Dealer wins in court but may never collect
The opening of Tommy Manuel's new Chrysler-Jeep point in South Arlington, Texas, was delayed by a year because of a competitor's protest.
Now the state Court of Appeals says Manuel and his companies are entitled to $370,668 for lost profits because DaimlerChrysler Motors failed to use its "best efforts" to resolve the protest faster.
The three-judge appeals panel unanimously upheld the nonjury verdict in favor of Manuel, plus $126,426 in pretrial interest. It sent the case back to the trial court to award attorney fees, estimated at about $600,000.

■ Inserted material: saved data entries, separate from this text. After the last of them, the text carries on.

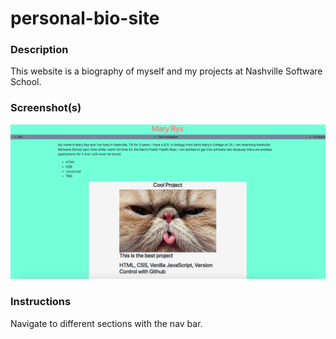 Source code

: # personal-bio-site

### Description
This website is a biography of myself and my projects at Nashville Software School.

### Screenshot(s)
<img src="screenshots/screenshot1.png">

### Instructions
Navigate to different sections with the nav bar.  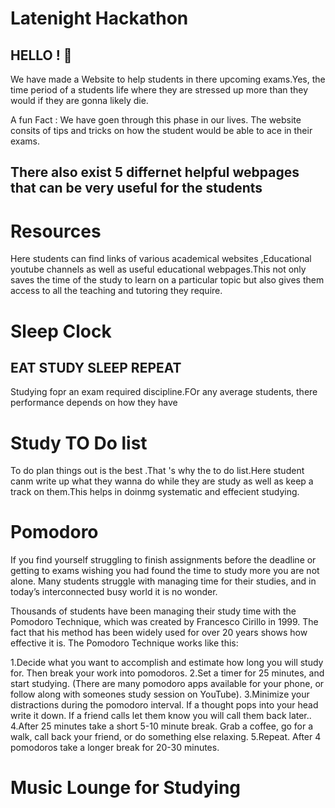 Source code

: # Latenight Hackathon
## HELLO ! 🐬
We have made a Website to help students in there upcoming exams.Yes, the time period of a students life where they are stressed up more than they would if they are gonna likely die.

A fun Fact : We have goen through this phase in our lives.
The website consits of tips and tricks on how the student would be able to ace in their exams.
## There also exist 5 differnet helpful webpages that can be very useful for the students
# Resources 
Here students can find links of various academical websites ,Educational youtube channels as well as useful educational webpages.This not only saves the time of the study to learn on a particular topic but also gives them access to all the teaching and tutoring they require.


# Sleep Clock
## EAT STUDY SLEEP REPEAT
Studying fopr an exam required discipline.FOr any average students, there performance depends on how they have 
# Study TO Do list
To do plan things out is the best .That 's why the to do list.Here student canm write up what they wanna do while they are study as well as keep a track on them.This helps in doinmg systematic and effecient studying.
# Pomodoro
If you find yourself struggling to finish assignments before the deadline or getting to exams wishing you had found the time to study more you are not alone. Many students struggle with managing time for their studies, and in today’s interconnected busy world it is no wonder.

Thousands of students have been managing their study time with the Pomodoro Technique, which was created by Francesco Cirillo in 1999. The fact that his method has been widely used for over 20 years shows how effective it is.
The Pomodoro Technique works like this:

1.Decide what you want to accomplish and estimate how long you will study for. Then break your work into pomodoros.
2.Set a timer for 25 minutes, and start studying. (There are many pomodoro apps available for your phone, or follow along with someones study session on YouTube).
3.Minimize your distractions during the pomodoro interval. If a thought pops into your head write it down. If a friend calls let them know you will call them back later.. 
4.After 25 minutes take a short 5-10 minute break. Grab a coffee, go for a walk, call back your friend, or do something else relaxing.
5.Repeat. After 4 pomodoros take a longer break for 20-30 minutes.
# Music Lounge for Studying
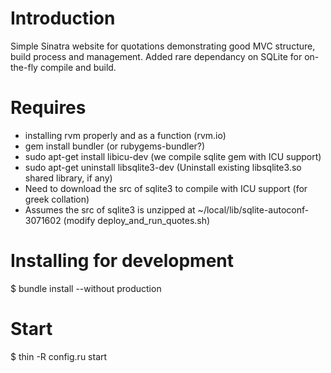 # Introduction
Simple Sinatra website for quotations demonstrating good MVC structure, build process and management. 
Added rare dependancy on SQLite for on-the-fly compile and build.

# Requires
* installing rvm properly and as a function (rvm.io)
* gem install bundler  (or rubygems-bundler?)
* sudo apt-get install libicu-dev (we compile sqlite gem with ICU support)
* sudo apt-get uninstall libsqlite3-dev (Uninstall existing libsqlite3.so shared library, if any)
* Need to download the src of sqlite3 to compile with ICU support (for greek collation)
* Assumes the src of sqlite3 is unzipped at ~/local/lib/sqlite-autoconf-3071602 (modify deploy_and_run_quotes.sh)

# Installing for development
$ bundle install --without production

# Start
$ thin -R config.ru start

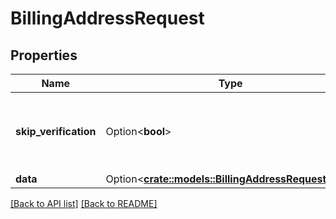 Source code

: # BillingAddressRequest

## Properties

Name | Type | Description | Notes
------------ | ------------- | ------------- | -------------
**skip_verification** | Option<**bool**> | When set to true, the address will be saved without verification | 
**data** | Option<[**crate::models::BillingAddressRequestData**](BillingAddressRequestData.md)> |  | 

[[Back to API list]](../README.md#documentation-for-api-endpoints) [[Back to README]](../README.md)


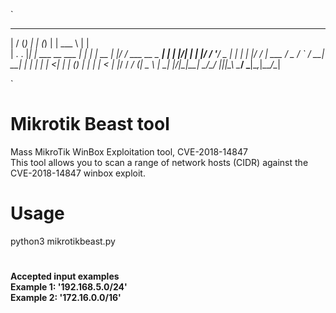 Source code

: `
___  ____ _            _____ _ _     ______                _   
|  \/  (_) |          |_   _(_) |    | ___ \              | |  
| .  . |_| | ___ __ ___ | |  _| | __ | |_/ / ___  __ _ ___| |_ 
| |\/| | | |/ / '__/ _ \| | | | |/ / | ___ \/ _ \/ _` / __| __|
| |  | | |   <| | | (_) | | | |   <  | |_/ /  __/ (_| \__ \ |_ 
\_|  |_/_|_|\_\_|  \___/\_/ |_|_|\_\ \____/ \___|\__,_|___/\__|
                                                               
`                                                              
                                                               
# Mikrotik Beast tool
  Mass MikroTik WinBox Exploitation tool, CVE-2018-14847     
  This tool allows you to scan a range of network hosts (CIDR) against the CVE-2018-14847 winbox exploit.
  
# Usage 
  python3 mikrotikbeast.py
# 
 <b>Accepted input examples<br/>
 Example 1: '192.168.5.0/24'<br/>
 Example 2: '172.16.0.0/16'<br/>

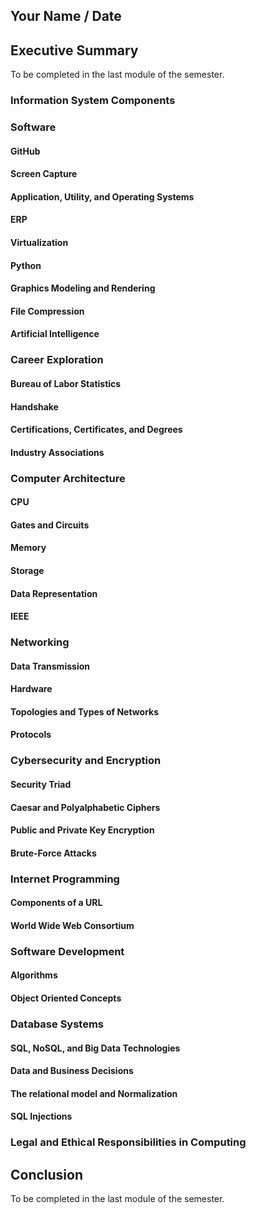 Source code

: ## Your Name / Date

## Executive Summary
To be completed in the last module of the semester.

### Information System Components

### Software
#### GitHub
#### Screen Capture
#### Application, Utility, and Operating Systems
#### ERP
#### Virtualization
#### Python
#### Graphics Modeling and Rendering
#### File Compression
#### Artificial Intelligence

### Career Exploration
#### Bureau of Labor Statistics
#### Handshake
#### Certifications, Certificates, and Degrees
#### Industry Associations

### Computer Architecture
#### CPU
#### Gates and Circuits
#### Memory
#### Storage
#### Data Representation
#### IEEE

### Networking
#### Data Transmission
#### Hardware
#### Topologies and Types of Networks
#### Protocols

### Cybersecurity and Encryption
#### Security Triad
#### Caesar and Polyalphabetic Ciphers
#### Public and Private Key Encryption
#### Brute-Force Attacks

### Internet Programming
#### Components of a URL
#### World Wide Web Consortium

### Software Development
#### Algorithms
#### Object Oriented Concepts

### Database Systems
#### SQL, NoSQL, and Big Data Technologies
#### Data and Business Decisions
#### The relational model and Normalization
#### SQL Injections

### Legal and Ethical Responsibilities in Computing

## Conclusion
To be completed in the last module of the semester.
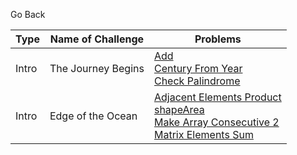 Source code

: <a onclick="window.history.back()">Go Back</a>

Type  | Name of Challenge  | Problems 
------|--------------------|---------
Intro | The Journey Begins | [Add](/TheJourneyBegins/add/add.md)<br>[Century From Year](/TheJourneyBegins/centuryFromYear/centuryFromYear.md)<br>[Check Palindrome](/TheJourneyBegins/checkPalindrome/checkPalindrome.md)
Intro | Edge of the Ocean | [Adjacent Elements Product](/EdgeoftheOcean/adjacentElementsProduct/adjacentElementsProduct.md)<br>[shapeArea](/EdgeoftheOcean/shapeArea/shapeArea.md)<br>[Make Array Consecutive 2](/EdgeoftheOcean/makeArrayConsecutive2/makeArrayConsecutive2.md)<br>[Matrix Elements Sum](/EdgeoftheOcean/matrixElementsSum/matrixElementsSum.md) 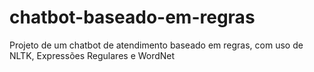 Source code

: # chatbot-baseado-em-regras
Projeto de um chatbot de atendimento baseado em regras, com uso de NLTK, Expressões Regulares e WordNet
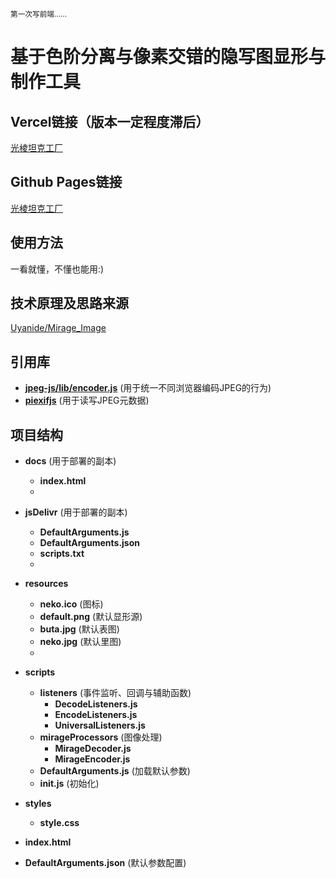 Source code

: <small> 第一次写前端…… </small>

# 基于色阶分离与像素交错的隐写图显形与制作工具

## Vercel链接（版本一定程度滞后）
[光棱坦克工厂](https://mirage-decode.vercel.app)

## Github Pages链接
[光棱坦克工厂](https://uyanide.github.io/Mirage_Decode/)

## 使用方法
一看就懂，不懂也能用:)

## 技术原理及思路来源
[Uyanide/Mirage_Image](https://github.com/Uyanide/Mirage_Image)

## 引用库
- **[jpeg-js/lib/encoder.js](https://github.com/jpeg-js/jpeg-js/blob/master/lib/encoder.js)** (用于统一不同浏览器编码JPEG的行为)
- **[piexifjs](https://github.com/hMatoba/piexifjs)** (用于读写JPEG元数据)

## 项目结构
- **docs** (用于部署的副本)
  - **index.html**
  - 
- **jsDelivr** (用于部署的副本)
  - **DefaultArguments.js**
  - **DefaultArguments.json**
  - **scripts.txt**
  - 
- **resources**
  - **neko.ico** (图标)
  - **default.png** (默认显形源)
  - **buta.jpg** (默认表图)
  - **neko.jpg** (默认里图)
  - 
- **scripts**
  - **listeners** (事件监听、回调与辅助函数)
    - **DecodeListeners.js**
    - **EncodeListeners.js**
    - **UniversalListeners.js**
  - **mirageProcessors** (图像处理)
    - **MirageDecoder.js**
    - **MirageEncoder.js**
  - **DefaultArguments.js** (加载默认参数)
  - **init.js** (初始化)

- **styles**
  - **style.css**

- **index.html**
- **DefaultArguments.json** (默认参数配置)
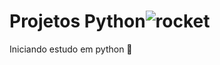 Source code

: # Projetos Python![rocket](https://github.githubassets.com/images/icons/emoji/unicode/1f680.png)

Iniciando estudo em python :wave: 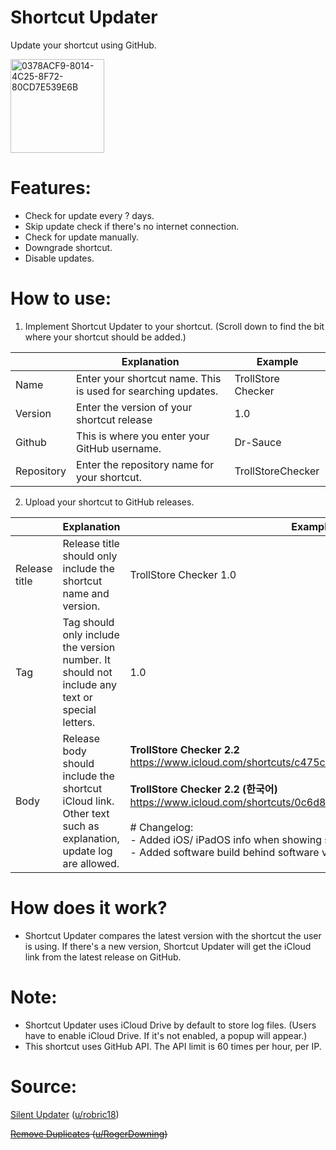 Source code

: # Shortcut Updater 

Update your shortcut using GitHub.

<img width="150" alt="0378ACF9-8014-4C25-8F72-80CD7E539E6B" src="https://user-images.githubusercontent.com/82555878/210124744-680186bc-e300-458f-9820-084acc4b0d09.png">

# Features:
- Check for update every ? days.
- Skip update check if there's no internet connection.
- Check for update manually.
- Downgrade shortcut.
- Disable updates.

# How to use:
1. Implement Shortcut Updater to your shortcut. (Scroll down to find the bit where your shortcut should be added.)

|            | Explanation                                                   | Example            |
|------------|---------------------------------------------------------------|--------------------|
| Name       | Enter your shortcut name. This is used for searching updates. | TrollStore Checker |
| Version    | Enter the version of your shortcut release                    | 1.0                |
| Github     | This is where you enter your GitHub username.                 | Dr-Sauce           |
| Repository | Enter the repository name for your shortcut.                  | TrollStoreChecker  |

2. Upload your shortcut to GitHub releases.

|               | Explanation                                                                                                   | Example                                                                                                                                                                                                                                                                                                                   |
|---------------|---------------------------------------------------------------------------------------------------------------|---------------------------------------------------------------------------------------------------------------------------------------------------------------------------------------------------------------------------------------------------------------------------------------------------------------------------|
| Release title | Release title should only include the shortcut name and version.                                              | TrollStore Checker 1.0                                                                                                                                                                                                                                                                                                    |
| Tag           | Tag should only include the version number. It should not include any text or special letters.                | 1.0                                                                                                                                                                                                                                                                                                                       |
| Body          | Release body should include the shortcut iCloud link. Other text such as explanation, update log are allowed. | **TrollStore Checker 2.2** https://www.icloud.com/shortcuts/c475c0f149fb4ea8b659d7b7ca6ecf48 <br /><br /> **TrollStore Checker 2.2 (한국어)** https://www.icloud.com/shortcuts/0c6d8d6399934ac793d16f767760a25e <br /><br /> # Changelog: <br /> - Added iOS/ iPadOS info when showing software version. <br /> - Added software build behind software version. |

# How does it work?
- Shortcut Updater compares the latest version with the shortcut the user is using. If there's a new version, Shortcut Updater will get the iCloud link from the latest release on GitHub.

# Note:
- Shortcut Updater uses iCloud Drive by default to store log files. (Users have to enable iCloud Drive. If it's not enabled, a popup will appear.)
- This shortcut uses GitHub API. The API limit is 60 times per hour, per IP.

# Source:

[Silent Updater](https://www.reddit.com/r/shortcuts/comments/k094tf/shortcut_updater_tutorial/) ([u/robric18](https://www.reddit.com/user/robric18))

~~[Remove Duplicates](https://www.reddit.com/r/shortcuts/comments/fv1l2u/comment/fmfzzn3/) ([u/RogerDowning](https://www.reddit.com/user/RogerDowning))~~
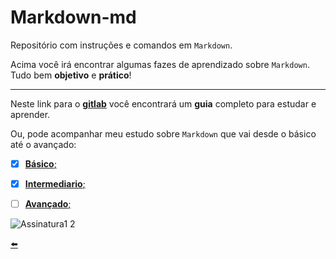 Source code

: # Markdown-md
Repositório com instruções e comandos em ``Markdown``.

Acima você irá encontrar algumas fazes de aprendizado sobre ``Markdown``. Tudo bem **objetivo** e **prático**!

---

Neste link para o [**gitlab**](https://about.gitlab.com/handbook/markdown-guide/) você encontrará um **guia** completo para estudar e aprender.

Ou, pode acompanhar meu estudo sobre ``Markdown`` que vai desde o básico até o avançado:

- [x] [**Básico**;](https://github.com/duartecgustavo/Markdown-md/blob/master/Basicos.md)

- [x] [**Intermediario**;](https://github.com/duartecgustavo/Markdown-md/blob/master/Intermediario.md)

- [ ] [**Avançado**;](https://github.com/duartecgustavo/Markdown-md/blob/master/Avan%C3%A7ado.md)


![Assinatura1 2](https://user-images.githubusercontent.com/65131471/85914617-e9873e00-b815-11ea-8a6d-72f6ffcd8882.png)

[:arrow_left:](https://github.com/duartecgustavo)
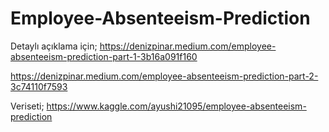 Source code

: # Employee-Absenteeism-Prediction

Detaylı açıklama için;
https://denizpinar.medium.com/employee-absenteeism-prediction-part-1-3b16a091f160

https://denizpinar.medium.com/employee-absenteeism-prediction-part-2-3c74110f7593

Veriseti;
https://www.kaggle.com/ayushi21095/employee-absenteeism-prediction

Chrysler posted a $614,168 appeal bond in this case in March 2009 before it filed for bankruptcy protection, the Tarrant County District Court clerk's office and dealership lawyer George Haratsis of Fort Worth have confirmed.
The bond was intended to guarantee Manuel's trial award if Chrysler lost again on appeal. But it's uncertain whether Manuel will ever collect.
The bankruptcy estate may try to get the money back, said Jeffrey Ellman, an Atlanta lawyer for Old Carco Liquidation Trust, which is liquidating the remaining assets of bankrupt Chrysler.
"It's an open question who would get the bond money. We do have an interest in it," Ellman said.
He also said he's unfamiliar with the specifics of the Manuel litigation or the impact of the appellate ruling on dealer-manufacturer relationships in Texas.
The case has roots in Chrysler's Project 2000 realignment of dealerships in the Dallas-Fort Worth area.
In 1999, Manuel accepted Chrysler's offer of $15.3 million and a new franchise in South Arlington in exchange for giving up his Chrysler point in Richardson, according to the court.
The agreement acknowledged the possibility of a protest under Texas' 15-mile market area law and pledged Chrysler would "use its best efforts to litigate or settle" any challenge.
In January 2000, a Chrysler-Plymouth dealer filed an administrative protest to Manuel's new point. Before it was settled that October, Chrysler had sued the Chrysler-Plymouth dealership in federal court, and Manuel had sued the dealership in state court.
Manuel then sued Chrysler for breach of contract, alleging that the manufacturer's failure to resolve the protest quickly led to a costly delay, until February 2002, in opening the point.
In the decision, the appeals court rejected Chrysler's argument that the agreement's "best efforts" provision is too vague to enforce because it lacks measurable guidelines or goals.
The court also said Manuel presented enough evidence that Chrysler could have settled the protest earlier, noting the availability of a multimillion-dollar budget to resolve Project 2000 protests.
Chrysler Group spokesman Mike Palese said he could not comment on the case because it involves the remnants of bankrupt Chrysler, or Old Carco.